## Your assignment
Using the listing below, select the lines with the word "addressAdapter" and copy them.

## Extracted records
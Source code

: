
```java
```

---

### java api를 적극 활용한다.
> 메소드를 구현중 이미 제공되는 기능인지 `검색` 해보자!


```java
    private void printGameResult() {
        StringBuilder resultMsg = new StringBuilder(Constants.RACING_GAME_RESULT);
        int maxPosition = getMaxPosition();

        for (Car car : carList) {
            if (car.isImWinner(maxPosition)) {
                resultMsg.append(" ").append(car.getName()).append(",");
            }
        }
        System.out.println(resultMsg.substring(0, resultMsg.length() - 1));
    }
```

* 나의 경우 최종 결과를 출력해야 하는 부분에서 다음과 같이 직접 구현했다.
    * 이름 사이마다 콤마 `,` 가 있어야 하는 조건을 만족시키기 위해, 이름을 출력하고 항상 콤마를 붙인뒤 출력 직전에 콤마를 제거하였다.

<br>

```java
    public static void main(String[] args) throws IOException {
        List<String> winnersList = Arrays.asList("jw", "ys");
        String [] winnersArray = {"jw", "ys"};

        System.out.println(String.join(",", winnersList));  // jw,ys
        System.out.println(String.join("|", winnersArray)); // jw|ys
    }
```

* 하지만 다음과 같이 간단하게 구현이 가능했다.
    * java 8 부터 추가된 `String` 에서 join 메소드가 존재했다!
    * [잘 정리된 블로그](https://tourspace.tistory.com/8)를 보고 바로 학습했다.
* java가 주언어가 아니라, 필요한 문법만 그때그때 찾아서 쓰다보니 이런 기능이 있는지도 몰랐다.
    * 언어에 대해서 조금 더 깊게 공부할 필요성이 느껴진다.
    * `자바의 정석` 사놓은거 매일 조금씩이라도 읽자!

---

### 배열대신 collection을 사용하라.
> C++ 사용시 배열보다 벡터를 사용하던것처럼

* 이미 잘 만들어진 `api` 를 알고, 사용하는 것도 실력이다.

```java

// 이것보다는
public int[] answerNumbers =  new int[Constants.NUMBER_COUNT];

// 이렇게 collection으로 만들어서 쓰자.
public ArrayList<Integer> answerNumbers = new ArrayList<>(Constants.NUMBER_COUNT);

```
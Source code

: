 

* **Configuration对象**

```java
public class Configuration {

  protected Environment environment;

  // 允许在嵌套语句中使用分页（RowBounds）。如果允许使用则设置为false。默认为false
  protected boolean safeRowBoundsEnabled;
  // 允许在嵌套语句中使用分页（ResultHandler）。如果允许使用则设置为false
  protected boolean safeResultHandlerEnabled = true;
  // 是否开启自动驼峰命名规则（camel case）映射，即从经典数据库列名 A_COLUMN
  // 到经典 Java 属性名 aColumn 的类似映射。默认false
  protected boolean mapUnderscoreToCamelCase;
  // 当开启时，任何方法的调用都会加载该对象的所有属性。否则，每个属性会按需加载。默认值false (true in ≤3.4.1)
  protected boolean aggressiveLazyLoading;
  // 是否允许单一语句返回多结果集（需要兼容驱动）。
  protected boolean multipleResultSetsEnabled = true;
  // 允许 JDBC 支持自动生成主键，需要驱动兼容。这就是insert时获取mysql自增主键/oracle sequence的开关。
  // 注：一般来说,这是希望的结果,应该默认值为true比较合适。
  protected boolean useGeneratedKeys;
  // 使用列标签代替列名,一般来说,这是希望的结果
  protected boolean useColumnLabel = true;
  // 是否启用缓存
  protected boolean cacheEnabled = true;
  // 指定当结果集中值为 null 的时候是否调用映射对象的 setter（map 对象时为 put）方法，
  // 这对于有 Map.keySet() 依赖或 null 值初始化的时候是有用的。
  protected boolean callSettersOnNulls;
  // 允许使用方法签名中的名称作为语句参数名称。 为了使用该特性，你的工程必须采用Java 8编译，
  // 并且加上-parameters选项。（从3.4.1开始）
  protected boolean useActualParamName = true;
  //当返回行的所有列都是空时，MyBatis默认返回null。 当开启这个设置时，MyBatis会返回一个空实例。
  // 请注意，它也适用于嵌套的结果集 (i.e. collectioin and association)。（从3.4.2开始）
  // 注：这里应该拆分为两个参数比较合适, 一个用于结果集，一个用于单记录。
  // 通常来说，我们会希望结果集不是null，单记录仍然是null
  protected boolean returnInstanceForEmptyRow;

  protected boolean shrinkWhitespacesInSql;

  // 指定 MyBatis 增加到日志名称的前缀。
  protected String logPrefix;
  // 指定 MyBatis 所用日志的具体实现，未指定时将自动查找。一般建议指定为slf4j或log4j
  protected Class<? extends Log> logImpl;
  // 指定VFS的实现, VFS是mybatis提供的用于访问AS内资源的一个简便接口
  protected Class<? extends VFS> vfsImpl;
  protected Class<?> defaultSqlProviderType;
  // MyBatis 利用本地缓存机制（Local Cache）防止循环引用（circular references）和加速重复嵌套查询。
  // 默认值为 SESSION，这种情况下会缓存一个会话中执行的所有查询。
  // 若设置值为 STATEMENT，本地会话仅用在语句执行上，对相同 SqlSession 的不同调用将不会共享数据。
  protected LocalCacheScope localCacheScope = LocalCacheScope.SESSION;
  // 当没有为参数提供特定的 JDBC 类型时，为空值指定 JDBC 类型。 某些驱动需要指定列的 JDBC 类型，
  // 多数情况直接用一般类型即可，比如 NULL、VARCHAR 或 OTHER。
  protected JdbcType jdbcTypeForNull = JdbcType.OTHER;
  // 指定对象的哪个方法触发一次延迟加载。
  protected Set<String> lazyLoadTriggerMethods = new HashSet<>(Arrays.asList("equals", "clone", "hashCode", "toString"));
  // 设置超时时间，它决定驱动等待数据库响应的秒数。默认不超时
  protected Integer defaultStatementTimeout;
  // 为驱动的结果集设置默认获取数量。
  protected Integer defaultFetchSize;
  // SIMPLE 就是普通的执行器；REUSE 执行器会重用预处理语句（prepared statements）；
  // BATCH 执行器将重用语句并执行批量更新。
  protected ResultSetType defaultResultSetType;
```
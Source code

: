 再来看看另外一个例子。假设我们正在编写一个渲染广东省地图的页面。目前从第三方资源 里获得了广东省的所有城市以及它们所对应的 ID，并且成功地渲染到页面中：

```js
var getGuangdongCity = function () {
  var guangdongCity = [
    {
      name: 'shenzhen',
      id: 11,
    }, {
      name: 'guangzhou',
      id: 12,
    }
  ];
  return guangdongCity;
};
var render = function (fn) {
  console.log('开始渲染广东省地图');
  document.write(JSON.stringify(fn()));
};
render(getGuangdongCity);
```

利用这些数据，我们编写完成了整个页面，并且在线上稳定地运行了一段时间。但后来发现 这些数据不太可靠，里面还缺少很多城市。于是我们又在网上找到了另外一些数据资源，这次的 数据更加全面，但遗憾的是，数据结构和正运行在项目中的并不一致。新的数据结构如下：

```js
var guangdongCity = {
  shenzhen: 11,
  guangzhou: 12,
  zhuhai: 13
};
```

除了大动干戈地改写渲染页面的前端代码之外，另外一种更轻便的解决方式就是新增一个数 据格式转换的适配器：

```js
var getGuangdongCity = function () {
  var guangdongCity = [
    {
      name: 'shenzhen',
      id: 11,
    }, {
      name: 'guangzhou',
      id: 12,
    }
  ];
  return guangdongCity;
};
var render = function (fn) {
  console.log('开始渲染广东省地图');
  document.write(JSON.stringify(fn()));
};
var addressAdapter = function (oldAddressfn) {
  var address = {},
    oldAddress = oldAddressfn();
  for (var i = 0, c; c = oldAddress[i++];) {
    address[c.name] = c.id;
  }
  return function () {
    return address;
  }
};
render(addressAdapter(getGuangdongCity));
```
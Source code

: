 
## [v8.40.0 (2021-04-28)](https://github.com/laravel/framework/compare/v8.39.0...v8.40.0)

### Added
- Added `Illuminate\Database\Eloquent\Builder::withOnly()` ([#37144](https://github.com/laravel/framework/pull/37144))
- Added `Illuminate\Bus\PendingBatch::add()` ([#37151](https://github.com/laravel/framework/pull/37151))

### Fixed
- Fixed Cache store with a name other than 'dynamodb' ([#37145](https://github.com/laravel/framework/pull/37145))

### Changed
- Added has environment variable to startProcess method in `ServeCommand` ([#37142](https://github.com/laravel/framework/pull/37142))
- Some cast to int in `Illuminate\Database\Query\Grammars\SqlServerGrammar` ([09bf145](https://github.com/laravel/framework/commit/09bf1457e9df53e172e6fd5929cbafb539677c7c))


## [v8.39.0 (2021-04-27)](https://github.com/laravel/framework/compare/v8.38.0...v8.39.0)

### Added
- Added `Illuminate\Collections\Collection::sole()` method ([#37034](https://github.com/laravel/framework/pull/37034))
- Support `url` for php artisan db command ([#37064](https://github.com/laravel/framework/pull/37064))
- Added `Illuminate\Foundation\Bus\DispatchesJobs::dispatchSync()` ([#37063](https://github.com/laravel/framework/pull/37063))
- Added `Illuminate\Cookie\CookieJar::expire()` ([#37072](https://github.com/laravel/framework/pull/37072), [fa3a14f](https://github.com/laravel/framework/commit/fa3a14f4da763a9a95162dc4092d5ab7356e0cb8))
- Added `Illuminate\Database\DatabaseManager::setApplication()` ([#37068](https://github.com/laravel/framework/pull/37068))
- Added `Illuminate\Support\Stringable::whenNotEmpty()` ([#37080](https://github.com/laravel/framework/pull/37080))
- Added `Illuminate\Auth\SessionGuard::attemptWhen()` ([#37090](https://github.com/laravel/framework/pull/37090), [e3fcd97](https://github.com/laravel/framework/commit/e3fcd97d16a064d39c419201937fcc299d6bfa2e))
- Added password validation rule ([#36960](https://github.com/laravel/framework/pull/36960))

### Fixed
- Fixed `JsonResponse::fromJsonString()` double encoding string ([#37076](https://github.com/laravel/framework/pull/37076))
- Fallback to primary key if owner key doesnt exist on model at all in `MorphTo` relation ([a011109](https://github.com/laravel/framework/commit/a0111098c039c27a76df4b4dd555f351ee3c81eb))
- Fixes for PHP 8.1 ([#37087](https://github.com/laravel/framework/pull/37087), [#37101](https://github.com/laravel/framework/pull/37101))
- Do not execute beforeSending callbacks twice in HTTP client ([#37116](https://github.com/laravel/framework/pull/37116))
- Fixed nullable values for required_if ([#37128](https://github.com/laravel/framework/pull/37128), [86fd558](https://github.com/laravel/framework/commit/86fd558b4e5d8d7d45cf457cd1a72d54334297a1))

## Result of this task
var addressAdapter = function (oldAddressfn) {
render(addressAdapter(getGuangdongCity));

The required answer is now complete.